2023-07-14 03:06:59

by Benjamin Herrenschmidt

[permalink] [raw]
Subject: VFIO (PCI) and write combine mapping of BARs

Hi Folks !

I'd like to revive an old discussion as we (Amazon Linux) have been
getting asks for it.

What's the best interface to provide the option of write combine mmap's
of BARs via VFIO ?

The problem isn't so much the low level implementation, we just have to
play with the pgprot, the question is more around what API to present
to control this.

One trivial way would be to have an ioctl to set a flag for a given
region/BAR that cause subsequent mmap's to use write-combine. We would
have to keep a bitmap for the "legacy" regions, and use a flag in
struct vfio_pci_region for the others.

One potentially better way is to make it strictly an attribute of
vfio_pci_region, along with an ioctl that creates a "subregion". The
idea here is that we would have an ioctl to create a region from an
existing region dynamically, which represents a subset of the original
region (typically a BAR), with potentially different attributes (or we
keep the attribute get/set separate).

I like the latter more because it will allow to more easily define that
portions of a BAR can need different attributes without causing
state/race issues between setting the attribute and mmap.

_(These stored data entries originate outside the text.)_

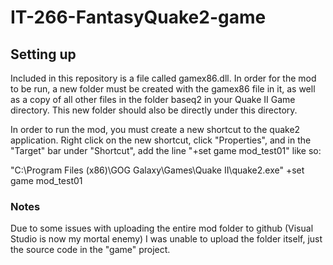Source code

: # IT-266-FantasyQuake2-game

## Setting up

  Included in this repository is a file called gamex86.dll. In order for the
mod to be run, a new folder must be created with the gamex86 file in it, as
well as a copy of all other files in the folder baseq2 in your Quake II Game
directory. This new folder should also be directly under this directory.

  In order to run the mod, you must create a new shortcut to the quake2
application. Right click on the new shortcut, click "Properties", and in the
"Target" bar under "Shortcut", add the line "+set game mod_test01" like so:

"C:\Program Files (x86)\GOG Galaxy\Games\Quake II\quake2.exe" +set game mod_test01

### Notes
Due to some issues with uploading the entire mod folder to github (Visual
Studio is now my mortal enemy) I was unable to upload the folder itself, just
the source code in the "game" project.
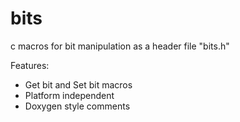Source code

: bits
====

c macros for bit manipulation as a header file "bits.h"

Features:
- Get bit and Set bit macros 
- Platform independent
- Doxygen style comments

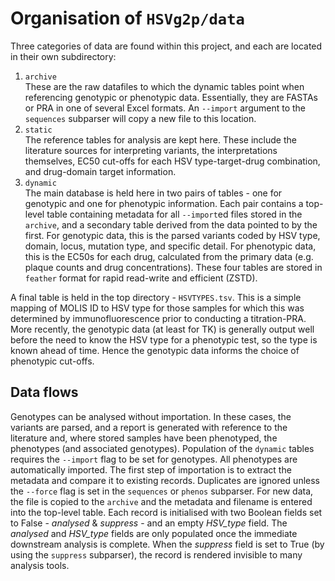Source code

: # Organisation of `HSVg2p/data`

Three categories of data are found within this project, and each are located in their own subdirectory:  
1. `archive`  
These are the raw datafiles to which the dynamic tables point when referencing genotypic or phenotypic data. Essentially, they are FASTAs or PRA in one of several Excel formats. An `--import` argument to the `sequences` subparser will copy a new file to this location.  
2. `static`  
The reference tables for analysis are kept here. These include the literature sources for interpreting variants, the interpretations themselves, EC50 cut-offs for each HSV type-target-drug combination, and drug-domain target information.  
3. `dynamic`  
The main database is held here in two pairs of tables - one for genotypic and one for phenotypic information. Each pair contains a top-level table containing metadata for all `--import`ed files stored in the `archive`, and a secondary table derived from the data pointed to by the first. For genotypic data, this is the parsed variants coded by HSV type, domain, locus, mutation type, and specific detail. For phenotypic data, this is the EC50s for each drug, calculated from the primary data (e.g. plaque counts and drug concentrations). These four tables are stored in `feather` format for rapid read-write and efficient (ZSTD).

A final table is held in the top directory - `HSVTYPES.tsv`. This is a simple mapping of MOLIS ID to HSV type for those samples for which this was determined by immunofluorescence prior to conducting a titration-PRA. More recently, the genotypic data (at least for TK) is generally output well before the need to know the HSV type for a phenotypic test, so the type is known ahead of time. Hence the genotypic data informs the choice of phenotypic cut-offs.

## Data flows

Genotypes can be analysed without importation. In these cases, the variants are parsed, and a report is generated with reference to the literature and, where stored samples have been phenotyped, the phenotypes (and associated genotypes). Population of the `dynamic` tables requires the `--import` flag to be set for genotypes. All phenotypes are automatically imported. The first step of importation is to extract the metadata and compare it to existing records. Duplicates are ignored unless the `--force` flag is set in the `sequences` or `phenos` subparser. For new data, the file is copied to the `archive` and the metadata and filename is entered into the top-level table. Each record is initialised with two Boolean fields set to False - *analysed* & *suppress* - and an empty *HSV_type* field. The *analysed* and *HSV_type* fields are only populated once the immediate downstream analysis is complete. When the *suppress* field is set to True (by using the `suppress` subparser), the record is rendered invisible to many analysis tools. 
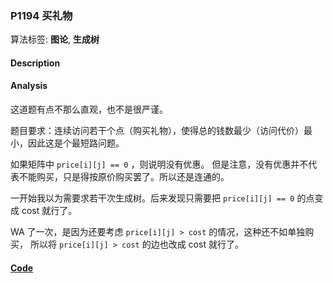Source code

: 
### P1194 买礼物

算法标签: **图论**, **生成树**

#### Description


#### Analysis

这道题有点不那么直观，也不是很严谨。

题目要求：连续访问若干个点（购买礼物），使得总的钱数最少（访问代价）最小，因此这是个最短路问题。

如果矩阵中 `price[i][j] == 0` ，则说明没有优惠。 但是注意，没有优惠并不代表不能购买，只是得按原价购买罢了。所以还是连通的。

一开始我以为需要求若干次生成树。后来发现只需要把 `price[i][j] == 0` 的点变成 cost 就行了。

WA 了一次，是因为还要考虑 `price[i][j] > cost` 的情况，这种还不如单独购买， 所以将 `price[i][j] > cost` 的边也改成 cost 就行了。

#### [Code](../../cpp/11/p1194.cpp)


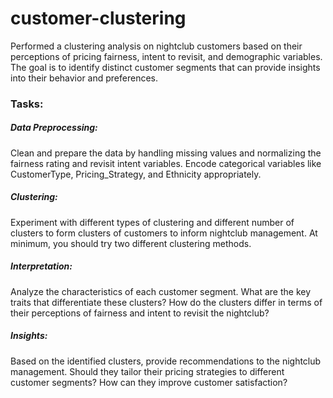 # customer-clustering

Performed a clustering analysis on nightclub customers based on their perceptions of pricing fairness, intent to revisit, and demographic variables. The goal is to identify distinct customer segments that can provide insights into their behavior and preferences.

### Tasks:
##### Data Preprocessing:
Clean and prepare the data by handling missing values and normalizing the fairness rating and revisit intent variables.
Encode categorical variables like CustomerType, Pricing_Strategy, and Ethnicity appropriately.
##### Clustering:
Experiment with different types of clustering and different number of clusters to form clusters of customers to inform nightclub management. At minimum, you should try two different clustering methods. 
##### Interpretation:
Analyze the characteristics of each customer segment. What are the key traits that differentiate these clusters?
How do the clusters differ in terms of their perceptions of fairness and intent to revisit the nightclub?
##### Insights:
Based on the identified clusters, provide recommendations to the nightclub management. Should they tailor their pricing strategies to different customer segments? How can they improve customer satisfaction?
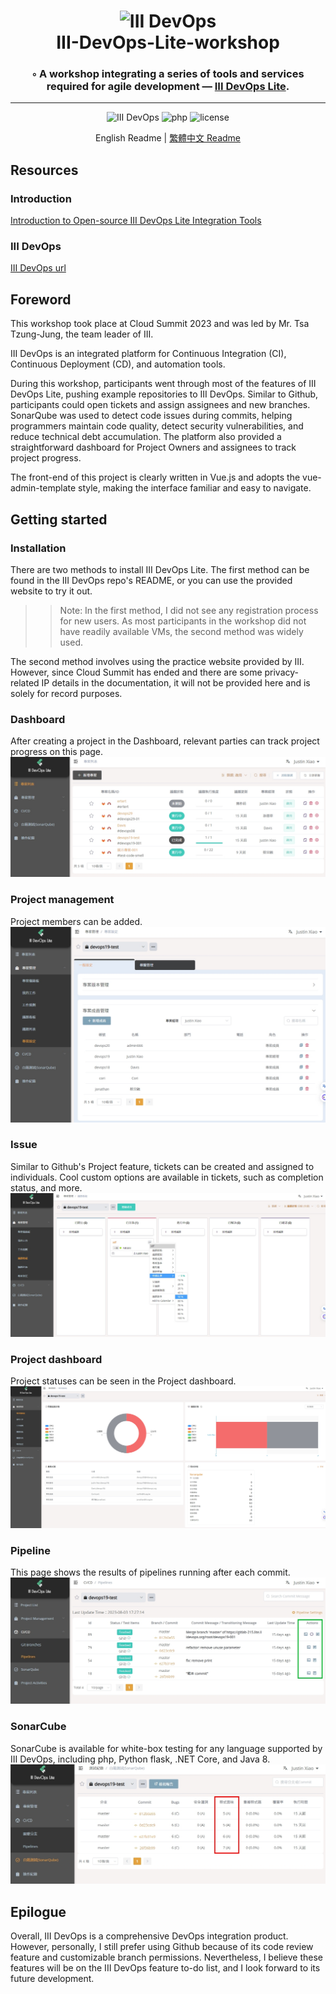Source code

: <div align="center">
<h1 align="center">
<img width="250" height="100" class="site-logo" src="https://www.iiidevops.org/wp-content/uploads/2021/01/IIIDevOps-logo-01-01.png" alt="III DevOps">
<br>
III-DevOps-Lite-workshop
</h1>
<h3 align="center">◦ A workshop integrating a series of tools and services required for agile development — <a href="https://www.iiidevops.org/">III DevOps Lite</a>.</h3>
<hr/>
<p align="center">
<img src="https://img.shields.io/badge/III DevOps-4fbf8d.svg?style&logoColor=white" alt="III DevOps" />
<img src="https://img.shields.io/badge/php-4d588e.svg?style&logo=php&logoColor=white" alt="php" />
<img src="https://img.shields.io/github/license/ttpss930141011/Gitea-workshop?style&color=5D6D7E" alt="license" />
</p>
English Readme | <a href="./README.tw.md">繁體中文 Readme</a>

</div>


## **Resources**

### **Introduction**

[Introduction to Open-source III DevOps Lite Integration Tools](https://cloudsummit.ithome.com.tw/2023/lab-page/2124)

### **III DevOps**
[III DevOps url](https://www.iiidevops.org/)

## **Foreword**
This workshop took place at Cloud Summit 2023 and was led by Mr. Tsa Tzung-Jung, the team leader of III.

III DevOps is an integrated platform for Continuous Integration (CI), Continuous Deployment (CD), and automation tools.

During this workshop, participants went through most of the features of III DevOps Lite, pushing example repositories to III DevOps. Similar to Github, participants could open tickets and assign assignees and new branches. SonarQube was used to detect code issues during commits, helping programmers maintain code quality, detect security vulnerabilities, and reduce technical debt accumulation. The platform also provided a straightforward dashboard for Project Owners and assignees to track project progress.

The front-end of this project is clearly written in Vue.js and adopts the vue-admin-template style, making the interface familiar and easy to navigate.

## **Getting started**

### **Installation**
There are two methods to install III DevOps Lite. The first method can be found in the III DevOps repo's README, or you can use the provided website to try it out.

>> Note: In the first method, I did not see any registration process for new users. As most participants in the workshop did not have readily available VMs, the second method was widely used.

The second method involves using the practice website provided by III. However, since Cloud Summit has ended and there are some privacy-related IP details in the documentation, it will not be provided here and is solely for record purposes.

### **Dashboard**
After creating a project in the Dashboard, relevant parties can track project progress on this page.
![Dashboard](/images/1691055184369.jpg)

### **Project management**
Project members can be added.
![Project management](/images/1691055209277.jpg)
### **Issue**
Similar to Github's Project feature, tickets can be created and assigned to individuals. Cool custom options are available in tickets, such as completion status, and more.
![Issue](/images/messageImage_1691055301036.jpg)
### **Project dashboard**
Project statuses can be seen in the Project dashboard.
![Project dashboard](/images/1691056523110.jpg)
### **Pipeline**
This page shows the results of pipelines running after each commit.
![pipeline](/images/1691054854082.jpg)

### **SonarCube**
SonarCube is available for white-box testing for any language supported by III DevOps, including php, Python flask, .NET Core, and Java 8.
![SonarCube](/images/1691055429962.jpg)

## **Epilogue**
Overall, III DevOps is a comprehensive DevOps integration product. However, personally, I still prefer using Github because of its code review feature and customizable branch permissions. Nevertheless, I believe these features will be on the III DevOps feature to-do list, and I look forward to its future development.





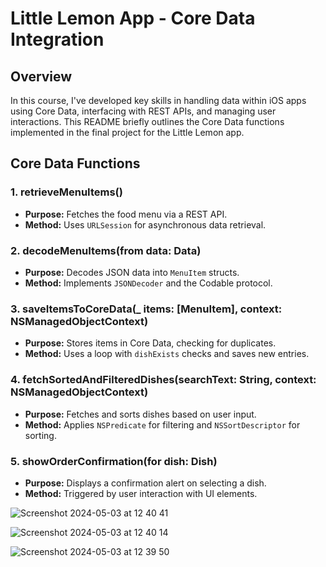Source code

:# Little Lemon App - Core Data Integration

## Overview

In this course, I've developed key skills in handling data within iOS apps using Core Data, interfacing with REST APIs, and managing user interactions. This README briefly outlines the Core Data functions implemented in the final project for the Little Lemon app.

## Core Data Functions

### 1. **retrieveMenuItems()**
- **Purpose:** Fetches the food menu via a REST API.
- **Method:** Uses `URLSession` for asynchronous data retrieval.

### 2. **decodeMenuItems(from data: Data)**
- **Purpose:** Decodes JSON data into `MenuItem` structs.
- **Method:** Implements `JSONDecoder` and the Codable protocol.

### 3. **saveItemsToCoreData(_ items: [MenuItem], context: NSManagedObjectContext)**
- **Purpose:** Stores items in Core Data, checking for duplicates.
- **Method:** Uses a loop with `dishExists` checks and saves new entries.

### 4. **fetchSortedAndFilteredDishes(searchText: String, context: NSManagedObjectContext)**
- **Purpose:** Fetches and sorts dishes based on user input.
- **Method:** Applies `NSPredicate` for filtering and `NSSortDescriptor` for sorting.

### 5. **showOrderConfirmation(for dish: Dish)**
- **Purpose:** Displays a confirmation alert on selecting a dish.
- **Method:** Triggered by user interaction with UI elements.

![Screenshot 2024-05-03 at 12 40 41](https://github.com/mananjain0220/CoreData-Exercise/assets/19812569/5e5e6c45-546c-416f-a758-f00276f30d8f)

![Screenshot 2024-05-03 at 12 40 14](https://github.com/mananjain0220/CoreData-Exercise/assets/19812569/a415d7de-3757-4bcb-bb61-adbc70ed242e)

![Screenshot 2024-05-03 at 12 39 50](https://github.com/mananjain0220/CoreData-Exercise/assets/19812569/a4c201d4-ec44-44d1-aedb-7ed4e2d5fcbd)
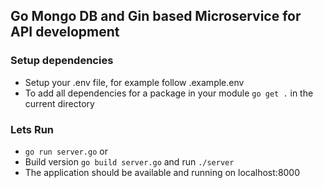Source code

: ## Go Mongo DB and Gin based Microservice for API development
### Setup dependencies
- Setup your .env file, for example follow .example.env
- To add all dependencies for a package in your module `go get .` in the current directory

### Lets Run
- `go run server.go` or 
- Build version `go build server.go` and run `./server`
- The application should be available and running on localhost:8000
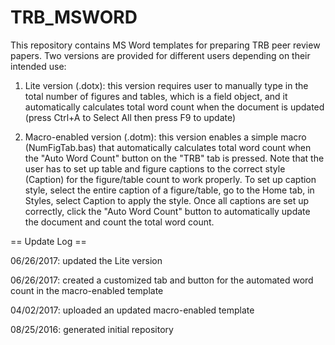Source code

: # TRB_MSWORD
This repository contains MS Word templates for preparing TRB peer review papers.  Two versions are provided for different users depending on their intended use:

1. Lite version (.dotx): this version requires user to manually type in the total number of figures and tables, which is a field object, and it automatically calculates total word count when the document is updated (press Ctrl+A to Select All then press F9 to update)

2. Macro-enabled version (.dotm): this version enables a simple macro (NumFigTab.bas) that automatically calculates total word count when the "Auto Word Count" button on the "TRB" tab is pressed.  Note that the user has to set up table and figure captions to the correct style (Caption) for the figure/table count to work properly.  To set up caption style, select the entire caption of a figure/table, go to the Home tab, in Styles, select Caption to apply the style.  Once all captions are set up correctly, click the "Auto Word Count" button to automatically update the document and count the total word count.



== Update Log ==

06/26/2017: updated the Lite version

06/26/2017: created a customized tab and button for the automated word count in the macro-enabled template

04/02/2017: uploaded an updated macro-enabled template

08/25/2016: generated initial repository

This will also enable other attributes than write-combine if/when the
need arises.

Any better idea ? thoughs ? objections ?

This is still quite specific to PCI, but so is the entire regions
mechanism, so I don't see an easy path to something more generic at
this stage.

Cheers,
Ben.



2023-07-14 08:07:42

by Lorenzo Pieralisi

[permalink] [raw]
Subject: Re: VFIO (PCI) and write combine mapping of BARs

[+Catalin, Marc, Jason]

On Fri, Jul 14, 2023 at 12:32:49PM +1000, Benjamin Herrenschmidt wrote:
> Hi Folks !
>
> I'd like to revive an old discussion as we (Amazon Linux) have been
> getting asks for it.
>
> What's the best interface to provide the option of write combine mmap's
> of BARs via VFIO ?

There is an ongoing thread on this topic that we should use to
bring this discussion to completion:

https://lore.kernel.org/linux-arm-kernel/[email protected]
>
> The problem isn't so much the low level implementation, we just have to
> play with the pgprot, the question is more around what API to present
> to control this.
>
> One trivial way would be to have an ioctl to set a flag for a given
> region/BAR that cause subsequent mmap's to use write-combine. We would
> have to keep a bitmap for the "legacy" regions, and use a flag in
> struct vfio_pci_region for the others.
>
> One potentially better way is to make it strictly an attribute of
> vfio_pci_region, along with an ioctl that creates a "subregion". The
> idea here is that we would have an ioctl to create a region from an
> existing region dynamically, which represents a subset of the original
> region (typically a BAR), with potentially different attributes (or we
> keep the attribute get/set separate).
>
> I like the latter more because it will allow to more easily define that
> portions of a BAR can need different attributes without causing
> state/race issues between setting the attribute and mmap.
>
> This will also enable other attributes than write-combine if/when the
> need arises.
>
> Any better idea ? thoughs ? objections ?
>
> This is still quite specific to PCI, but so is the entire regions
> mechanism, so I don't see an easy path to something more generic at
> this stage.
>
> Cheers,
> Ben.
>

2023-07-14 12:59:00

by Jason Gunthorpe

[permalink] [raw]
Subject: Re: VFIO (PCI) and write combine mapping of BARs

On Fri, Jul 14, 2023 at 09:13:27AM +0200, Lorenzo Pieralisi wrote:
> [+Catalin, Marc, Jason]
>
> On Fri, Jul 14, 2023 at 12:32:49PM +1000, Benjamin Herrenschmidt wrote:
> > Hi Folks !
> >
> > I'd like to revive an old discussion as we (Amazon Linux) have been
> > getting asks for it.
> >
> > What's the best interface to provide the option of write combine mmap's
> > of BARs via VFIO ?
>
> There is an ongoing thread on this topic that we should use to
> bring this discussion to completion:
>
> https://lore.kernel.org/linux-arm-kernel/[email protected]

There are two topics here

1) Make ARM KVM allow the VM to select WC for its MMIO. This has
evolved in a way that is not related to VFIO

2) Allow VFIO to create mmaps with WC for non-VM use cases like DPDK.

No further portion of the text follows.